George Mortimer Tibbits (December 5, 1796 – July 19, 1878) was an American landowner, livestock farmer, and art connoisseur.

== Life ==
George Mortimer Tibbits was born in Lansingburgh, New York, on December 5, 1796. He was the eldest child of George and Sarah Noyes Tibbits. About the middle of the year 1797 and when he was about six months old, his parents removed to Troy. He was taught the rudiments of learning at such schools as the village of Troy then afforded, until sent to Lenox, in Berkshire County, Massachusetts, where he received the instructions of a Mr. Gleason, and by him was fitted tor college. Having admitted to Union college, he was graduated thence in 1817. Among his classmates were his cousin, Benjamin Tibbits, of Albany, Joel B. Nott, of Guilderland, Charles F. Ingalls, of Greenwich, and Daniel Gardner, of Troy.

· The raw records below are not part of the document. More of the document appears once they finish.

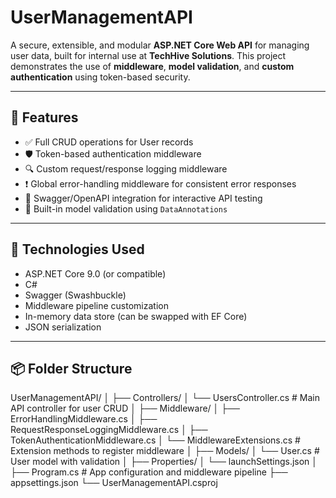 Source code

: # UserManagementAPI

A secure, extensible, and modular **ASP.NET Core Web API** for managing user data, built for internal use at **TechHive Solutions**. This project demonstrates the use of **middleware**, **model validation**, and **custom authentication** using token-based security.

---

## 🚀 Features

- ✅ Full CRUD operations for User records
- 🛡️ Token-based authentication middleware
- 🔍 Custom request/response logging middleware
- ❗ Global error-handling middleware for consistent error responses
- 📄 Swagger/OpenAPI integration for interactive API testing
- 🧪 Built-in model validation using `DataAnnotations`

---

## 🧩 Technologies Used

- ASP.NET Core 9.0 (or compatible)
- C#
- Swagger (Swashbuckle)
- Middleware pipeline customization
- In-memory data store (can be swapped with EF Core)
- JSON serialization

---

## 📦 Folder Structure

UserManagementAPI/
│
├── Controllers/
│ └── UsersController.cs # Main API controller for user CRUD
│
├── Middleware/
│ ├── ErrorHandlingMiddleware.cs
│ ├── RequestResponseLoggingMiddleware.cs
│ ├── TokenAuthenticationMiddleware.cs
│ └── MiddlewareExtensions.cs # Extension methods to register middleware
│
├── Models/
│ └── User.cs # User model with validation
│
├── Properties/
│ └── launchSettings.json
│
├── Program.cs # App configuration and middleware pipeline
├── appsettings.json
└── UserManagementAPI.csproj
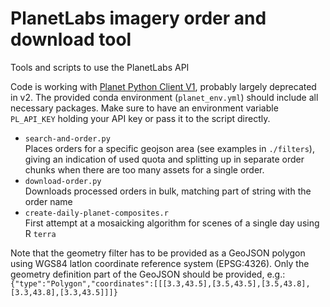 # PlanetLabs imagery order and download tool
Tools and scripts to use the PlanetLabs API

Code is working with [Planet Python Client V1](https://developers.planet.com/docs/pythonclient/), probably largely deprecated in v2. The provided conda environment (`planet_env.yml`) should include all necessary packages. Make sure to have an environment variable `PL_API_KEY` holding your API key or pass it to the script directly.

- `search-and-order.py`  
  Places orders for a specific geojson area (see examples in `./filters`), giving an indication of used quota and splitting up in separate order chunks when there are too many assets for a single order.
- `download-order.py`  
  Downloads processed orders in bulk, matching part of string with the order name
- `create-daily-planet-composites.r`  
  First attempt at a mosaicking algorithm for scenes of a single day using R `terra`


Note that the geometry filter has to be provided as a GeoJSON polygon using WGS84 latlon coordinate reference system (EPSG:4326). Only the geometry definition part of the GeoJSON should be provided, e.g.:
`{"type":"Polygon","coordinates":[[[3.3,43.5],[3.5,43.5],[3.5,43.8],[3.3,43.8],[3.3,43.5]]]}`


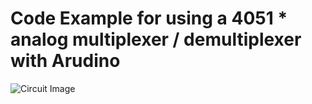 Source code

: # Code Example for using a 4051 * analog multiplexer / demultiplexer with Arudino

![Circuit Image](https://github.com/brysonian/ucla-152-tangible-media/raw/trunk/Using%20the%204051B%20Analog%20Multiplexer%20:%20Demultiplexer/circuit.jpg)
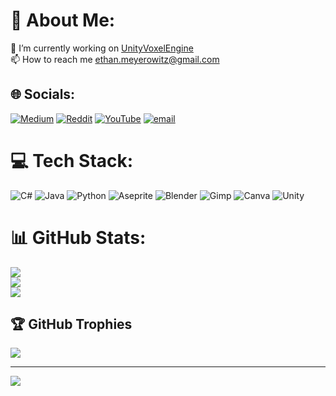 # 💫 About Me:
🔭 I’m currently working on [UnityVoxelEngine](https://github.com/BloodyFish/UnityVoxelEngine)<br>📫 How to reach me ethan.meyerowitz@gmail.com


## 🌐 Socials:
[![Medium](https://img.shields.io/badge/Medium-12100E?logo=medium&logoColor=white)](https://medium.com/@@ethan.meyerowitz) [![Reddit](https://img.shields.io/badge/Reddit-%23FF4500.svg?logo=Reddit&logoColor=white)](https://reddit.com/user/u/Bl00dyFish) [![YouTube](https://img.shields.io/badge/YouTube-%23FF0000.svg?logo=YouTube&logoColor=white)](https://youtube.com/@@bl00dyfish47) [![email](https://img.shields.io/badge/Email-D14836?logo=gmail&logoColor=white)](mailto:ethan.meyerowitz@gmail.com) 

# 💻 Tech Stack:
![C#](https://img.shields.io/badge/c%23-%23239120.svg?style=for-the-badge&logo=csharp&logoColor=white) ![Java](https://img.shields.io/badge/java-%23ED8B00.svg?style=for-the-badge&logo=openjdk&logoColor=white) ![Python](https://img.shields.io/badge/python-3670A0?style=for-the-badge&logo=python&logoColor=ffdd54) ![Aseprite](https://img.shields.io/badge/Aseprite-FFFFFF?style=for-the-badge&logo=Aseprite&logoColor=#7D929E) ![Blender](https://img.shields.io/badge/blender-%23F5792A.svg?style=for-the-badge&logo=blender&logoColor=white) ![Gimp](https://img.shields.io/badge/Gimp-657D8B?style=for-the-badge&logo=gimp&logoColor=FFFFFF) ![Canva](https://img.shields.io/badge/Canva-%2300C4CC.svg?style=for-the-badge&logo=Canva&logoColor=white) ![Unity](https://img.shields.io/badge/unity-%23000000.svg?style=for-the-badge&logo=unity&logoColor=white)
# 📊 GitHub Stats:
![](https://github-readme-stats.vercel.app/api?username=BloodyFish&theme=github_dark&hide_border=true&include_all_commits=true&count_private=true)<br/>
![](https://nirzak-streak-stats.vercel.app/?user=BloodyFish&theme=github_dark&hide_border=true)<br/>
![](https://github-readme-stats.vercel.app/api/top-langs/?username=BloodyFish&theme=github_dark&hide_border=true&include_all_commits=true&count_private=true&layout=compact)

## 🏆 GitHub Trophies
![](https://github-profile-trophy.vercel.app/?username=BloodyFish&theme=github_dark&no-frame=true&no-bg=true&margin-w=4)

---
[![](https://visitcount.itsvg.in/api?id=BloodyFish&icon=4&color=12&hide_border=true)](https://visitcount.itsvg.in)

<!-- Proudly created with GPRM ( https://gprm.itsvg.in ) -->
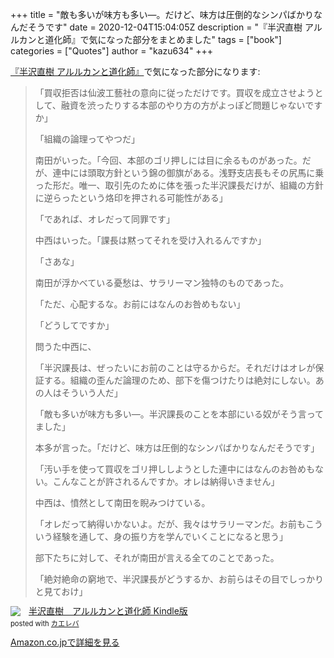 +++
title = "敵も多いが味方も多い—。だけど、味方は圧倒的なシンパばかりなんだそうです"
date = 2020-12-04T15:04:05Z
description = "『半沢直樹 アルルカンと道化師』で気になった部分をまとめました"
tags = ["book"]
categories = ["Quotes"]
author = "kazu634"
+++

[『半沢直樹 アルルカンと道化師』](https://www.amazon.co.jp/%E5%8D%8A%E6%B2%A2%E7%9B%B4%E6%A8%B9-%E3%82%A2%E3%83%AB%E3%83%AB%E3%82%AB%E3%83%B3%E3%81%A8%E9%81%93%E5%8C%96%E5%B8%AB-%E6%B1%A0%E4%BA%95%E6%88%B8-%E6%BD%A4/dp/4065190169/ref=nodl_)で気になった部分になります:

> 「買収拒否は仙波工藝社の意向に従っただけです。買収を成立させようとして、融資を渋ったりする本部のやり方の方がよっぽど問題じゃないですか」
>
> 「組織の論理ってやつだ」
>
> 南田がいった。「今回、本部のゴリ押しには目に余るものがあった。だが、連中には頭取方針という錦の御旗がある。浅野支店長もその尻馬に乗った形だ。唯一、取引先のために体を張った半沢課長だけが、組織の方針に逆らったという烙印を押される可能性がある」
>
> 「であれば、オレだって同罪です」
>
> 中西はいった。「課長は黙ってそれを受け入れるんですか」
>
> 「さあな」
>
> 南田が浮かべている憂愁は、サラリーマン独特のものであった。
>
> 「ただ、心配するな。お前にはなんのお咎めもない」
>
> 「どうしてですか」
>
> 問うた中西に、
>
> 「半沢課長は、ぜったいにお前のことは守るからだ。それだけはオレが保証する。組織の歪んだ論理のため、部下を傷つけたりは絶対にしない。あの人はそういう人だ」
>
> 「敵も多いが味方も多い—。半沢課長のことを本部にいる奴がそう言ってました」
>
> 本多が言った。「だけど、味方は圧倒的なシンパばかりなんだそうです」
>
> 「汚い手を使って買収をゴリ押ししようとした連中にはなんのお咎めもない。こんなことが許されるんですか。オレは納得いきません」
>
> 中西は、憤然として南田を睨みつけている。
>
> 「オレだって納得いかないよ。だが、我々はサラリーマンだ。お前もこういう経験を通して、身の振り方を学んでいくことになると思う」
>
> 部下たちに対して、それが南田が言える全てのことであった。
>
> 「絶対絶命の窮地で、半沢課長がどうするか、お前らはその目でしっかりと見ておけ」


<div class="krb-amzlt-box" style="margin-bottom:0px;"><div class="krb-amzlt-image" style="float:left;margin:0px 12px 1px 0px;"><a href="https://www.amazon.co.jp/%E5%8D%8A%E6%B2%A2%E7%9B%B4%E6%A8%B9-%E3%82%A2%E3%83%AB%E3%83%AB%E3%82%AB%E3%83%B3%E3%81%A8%E9%81%93%E5%8C%96%E5%B8%AB-%E6%B1%A0%E4%BA%95%E6%88%B8%E6%BD%A4-ebook/dp/B08CVFJ228/ref=as_li_ss_il?__mk_ja_JP=%E3%82%AB%E3%82%BF%E3%82%AB%E3%83%8A&dchild=1&keywords=%E5%8D%8A%E6%B2%A2%E7%9B%B4%E6%A8%B9&qid=1607593264&sr=8-1&linkCode=li2&tag=simsnes-22&linkId=8d198b67f7a837900fd48ae83d753b5c&language=ja_JP" target="_blank" rel="nofollow" rel="nofollow"><img border="0" src="//ws-fe.amazon-adsystem.com/widgets/q?_encoding=UTF8&ASIN=B08CVFJ228&Format= _SL250_&ID=AsinImage&MarketPlace=JP&ServiceVersion=20070822&WS=1&tag=simsnes-22&language=ja_JP" ></a><img src="https://ir-jp.amazon-adsystem.com/e/ir?t=simsnes-22&language=ja_JP&l=li2&o=9&a=B08CVFJ228" width="1" height="1" border="0" alt="" style="border:none !important; margin:0px !important;" /></div><div class="krb-amzlt-info" style="line-height:120%; margin-bottom: 10px"><div class="krb-amzlt-name" style="margin-bottom:10px;line-height:120%"><a href="https://www.amazon.co.jp/%E5%8D%8A%E6%B2%A2%E7%9B%B4%E6%A8%B9-%E3%82%A2%E3%83%AB%E3%83%AB%E3%82%AB%E3%83%B3%E3%81%A8%E9%81%93%E5%8C%96%E5%B8%AB-%E6%B1%A0%E4%BA%95%E6%88%B8%E6%BD%A4-ebook/dp/B08CVFJ228/ref=as_li_ss_il?__mk_ja_JP=%E3%82%AB%E3%82%BF%E3%82%AB%E3%83%8A&dchild=1&keywords=%E5%8D%8A%E6%B2%A2%E7%9B%B4%E6%A8%B9&qid=1607593264&sr=8-1&linkCode=li2&tag=simsnes-22&linkId=8d198b67f7a837900fd48ae83d753b5c&language=ja_JP" name="amazletlink" target="_blank" rel="nofollow" rel="nofollow">半沢直樹　アルルカンと道化師 Kindle版</a><div class="krb-amzlt-powered-date" style="font-size:80%;margin-top:5px;line-height:120%">posted with <a href="https://kaereba.com/wind/" title="amazlet" target="_blank" rel="nofollow" rel="nofollow">カエレバ</a></div></div><div class="krb-amzlt-detail"></div><div class="krb-amzlt-sub-info" style="float: left;"><div class="krb-amzlt-link" style="margin-top: 5px"><a href="https://www.amazon.co.jp/%E5%8D%8A%E6%B2%A2%E7%9B%B4%E6%A8%B9-%E3%82%A2%E3%83%AB%E3%83%AB%E3%82%AB%E3%83%B3%E3%81%A8%E9%81%93%E5%8C%96%E5%B8%AB-%E6%B1%A0%E4%BA%95%E6%88%B8%E6%BD%A4-ebook/dp/B08CVFJ228/ref=as_li_ss_il?__mk_ja_JP=%E3%82%AB%E3%82%BF%E3%82%AB%E3%83%8A&dchild=1&keywords=%E5%8D%8A%E6%B2%A2%E7%9B%B4%E6%A8%B9&qid=1607593264&sr=8-1&linkCode=li2&tag=simsnes-22&linkId=8d198b67f7a837900fd48ae83d753b5c&language=ja_JP" name="amazletlink" target="_blank" rel="nofollow" rel="nofollow">Amazon.co.jpで詳細を見る</a></div></div></div><div class="krb-amzlt-footer" style="clear: left"></div></div>
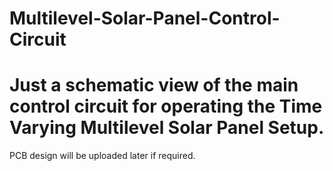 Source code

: # Multilevel-Solar-Panel-Control-Circuit
# Just a schematic view of the main control circuit for operating the Time Varying Multilevel Solar Panel Setup.
PCB design will be uploaded later if required.
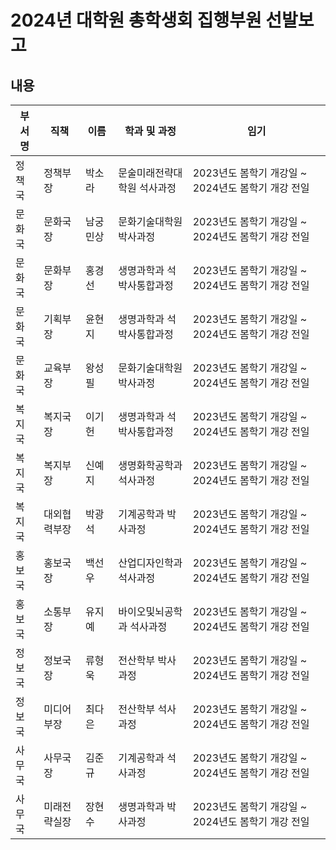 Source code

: 2024년 대학원 총학생회 집행부원 선발보고
===

## 내용

| 부서명 | 직책 | 이름 | 학과 및 과정 | 임기 |
|---|---|---|---|---|
| 정책국 | 정책부장 | 박소라 | 문술미래전략대학원 석사과정 | 2023년도 봄학기 개강일 ~ 2024년도 봄학기 개강 전일 | 
| 문화국 | 문화국장 | 남궁민상 | 문화기술대학원 박사과정 | 2023년도 봄학기 개강일 ~ 2024년도 봄학기 개강 전일 | 
| 문화국 | 문화부장 | 홍경선 | 생명과학과 석박사통합과정 | 2023년도 봄학기 개강일 ~ 2024년도 봄학기 개강 전일 |
| 문화국 | 기획부장 | 윤현지 | 생명과학과 석박사통합과정 | 2023년도 봄학기 개강일 ~ 2024년도 봄학기 개강 전일 |
| 문화국 | 교육부장 | 왕성필 | 문화기술대학원 박사과정 | 2023년도 봄학기 개강일 ~ 2024년도 봄학기 개강 전일 |
| 복지국 | 복지국장 | 이기헌 | 생명과학과 석박사통합과정 | 2023년도 봄학기 개강일 ~ 2024년도 봄학기 개강 전일 |
| 복지국 | 복지부장 | 신예지 | 생명화학공학과 석사과정 | 2023년도 봄학기 개강일 ~ 2024년도 봄학기 개강 전일 |
| 복지국 | 대외협력부장 | 박광석 | 기계공학과 박사과정 | 2023년도 봄학기 개강일 ~ 2024년도 봄학기 개강 전일 |
| 홍보국 | 홍보국장 | 백선우 | 산업디자인학과 석사과정 | 2023년도 봄학기 개강일 ~ 2024년도 봄학기 개강 전일 |
| 홍보국 | 소통부장 | 유지예 | 바이오및뇌공학과 석사과정 | 2023년도 봄학기 개강일 ~ 2024년도 봄학기 개강 전일 |
| 정보국 | 정보국장 | 류형욱 | 전산학부 박사과정 | 2023년도 봄학기 개강일 ~ 2024년도 봄학기 개강 전일 |
| 정보국 | 미디어부장 | 최다은 | 전산학부 석사과정 | 2023년도 봄학기 개강일 ~ 2024년도 봄학기 개강 전일 |
| 사무국 | 사무국장 | 김준규 | 기계공학과 석사과정 | 2023년도 봄학기 개강일 ~ 2024년도 봄학기 개강 전일 |
| 사무국 | 미래전략실장 | 장현수 | 생명과학과 박사과정 | 2023년도 봄학기 개강일 ~ 2024년도 봄학기 개강 전일 |

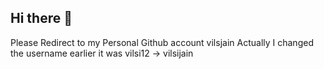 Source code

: ## Hi there 👋

Please Redirect to my Personal Github account vilsjain 
Actually I changed the username earlier it was vilsi12 -> vilsijain
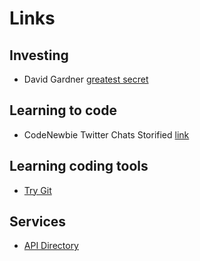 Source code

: # Links

## Investing
* David Gardner [greatest secret](http://m.fool.com/investing/general/2008/02/01/the-greatest-secret-of-all)

## Learning to code
* CodeNewbie Twitter Chats Storified [link](https://storify.com/CodeNewbies)

## Learning coding tools
* [Try Git](https://try.github.io/levels/1/challenges/1)


## Services
* [API Directory](http://www.programmableweb.com/api/directory) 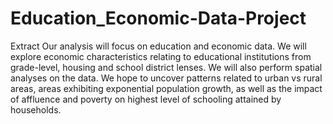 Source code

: # Education_Economic-Data-Project
Extract
Our analysis will focus on education and economic data.  We will explore economic characteristics relating to educational institutions from grade-level, housing and school district lenses.  We will also perform spatial analyses on the data.  We hope to uncover patterns related to urban vs rural areas, areas exhibiting exponential population growth, as well as the impact of affluence and poverty on highest level of schooling attained by households.
 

To him the life of home was happiest, and either with his family, or amid his books, were passed his happiest hours. He was particularly fond of the French language, and until his mental faculties began to fail him he read almost daily some of the literature of that nation. He entered the communion of the Episcopal church when a young man, and was always scrupulous in the observances of religious worship. He maintained until his last illness the order of family prayer in his household, and was regular in his attendance thereon whenever the time appointed for the service had come. In the latter part of his life he favored the movement known as the Reformed Episcopal church, which was promulgated by the Rev. Dr. Cummins, and, owing to his evangelical ideas, he readily found fellowship and communion with many bodies of Christians.

His devotional nature found further expansion in the stone church which he erected at Hoosick, and which was in the pastoral care of his son, the Rev. John B. Tibbits. So entirely was he penetrated with the importance of public worship, that he often expressed a belief that great good might be accomplished if a building could be provided devoted to the public service of God and the diffusion of religious knowledge irrespective of any particular creed or form of worship, and open at all proper times for the attendance of the people.

He died in Troy, on Friday, July 19, 1878, at five o'clock in the morning, aged eighty-two years. He left an estate of $2,000,000.

== Sources ==

- Sylvester, Nathaniel Bartlett (1880). History of Rensselaer Co., New York. Philadelphia: Everts & Peck. pp. 89, 192ꜰ–192ɢ.
- "Death of a Troy Millionaire". The New York Times. July 20, 1878. p. 1.